RECORDS FOR THIS TASK ->
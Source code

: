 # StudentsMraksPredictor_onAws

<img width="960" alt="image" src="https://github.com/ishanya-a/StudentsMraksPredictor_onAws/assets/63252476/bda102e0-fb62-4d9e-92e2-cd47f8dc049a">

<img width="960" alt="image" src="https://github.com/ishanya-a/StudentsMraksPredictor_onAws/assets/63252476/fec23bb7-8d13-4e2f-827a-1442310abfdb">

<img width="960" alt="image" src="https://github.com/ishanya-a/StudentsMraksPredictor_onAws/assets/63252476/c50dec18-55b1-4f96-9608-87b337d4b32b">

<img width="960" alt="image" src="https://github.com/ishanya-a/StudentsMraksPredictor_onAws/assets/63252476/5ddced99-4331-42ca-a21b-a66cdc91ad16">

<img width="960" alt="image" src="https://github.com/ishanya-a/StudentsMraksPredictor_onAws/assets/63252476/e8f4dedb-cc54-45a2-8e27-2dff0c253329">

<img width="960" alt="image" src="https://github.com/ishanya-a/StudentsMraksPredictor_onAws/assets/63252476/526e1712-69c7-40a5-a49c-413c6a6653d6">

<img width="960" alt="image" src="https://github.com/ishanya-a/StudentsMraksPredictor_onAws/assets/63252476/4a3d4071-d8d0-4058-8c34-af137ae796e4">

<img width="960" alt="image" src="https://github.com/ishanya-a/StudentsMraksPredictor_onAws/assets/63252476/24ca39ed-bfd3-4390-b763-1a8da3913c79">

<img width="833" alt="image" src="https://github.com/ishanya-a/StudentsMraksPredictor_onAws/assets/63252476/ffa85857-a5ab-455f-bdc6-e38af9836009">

TASK ->
All the records above need to be output exactly, with none omitted.

EXERCISE SOLUTION ->
Source code

: # StudentsMraksPredictor_onAws

<img width="960" alt="image" src="https://github.com/ishanya-a/StudentsMraksPredictor_onAws/assets/63252476/bda102e0-fb62-4d9e-92e2-cd47f8dc049a">

<img width="960" alt="image" src="https://github.com/ishanya-a/StudentsMraksPredictor_onAws/assets/63252476/fec23bb7-8d13-4e2f-827a-1442310abfdb">

<img width="960" alt="image" src="https://github.com/ishanya-a/StudentsMraksPredictor_onAws/assets/63252476/c50dec18-55b1-4f96-9608-87b337d4b32b">

<img width="960" alt="image" src="https://github.com/ishanya-a/StudentsMraksPredictor_onAws/assets/63252476/5ddced99-4331-42ca-a21b-a66cdc91ad16">

<img width="960" alt="image" src="https://github.com/ishanya-a/StudentsMraksPredictor_onAws/assets/63252476/e8f4dedb-cc54-45a2-8e27-2dff0c253329">

<img width="960" alt="image" src="https://github.com/ishanya-a/StudentsMraksPredictor_onAws/assets/63252476/526e1712-69c7-40a5-a49c-413c6a6653d6">

<img width="960" alt="image" src="https://github.com/ishanya-a/StudentsMraksPredictor_onAws/assets/63252476/4a3d4071-d8d0-4058-8c34-af137ae796e4">

<img width="960" alt="image" src="https://github.com/ishanya-a/StudentsMraksPredictor_onAws/assets/63252476/24ca39ed-bfd3-4390-b763-1a8da3913c79">

<img width="833" alt="image" src="https://github.com/ishanya-a/StudentsMraksPredictor_onAws/assets/63252476/ffa85857-a5ab-455f-bdc6-e38af9836009">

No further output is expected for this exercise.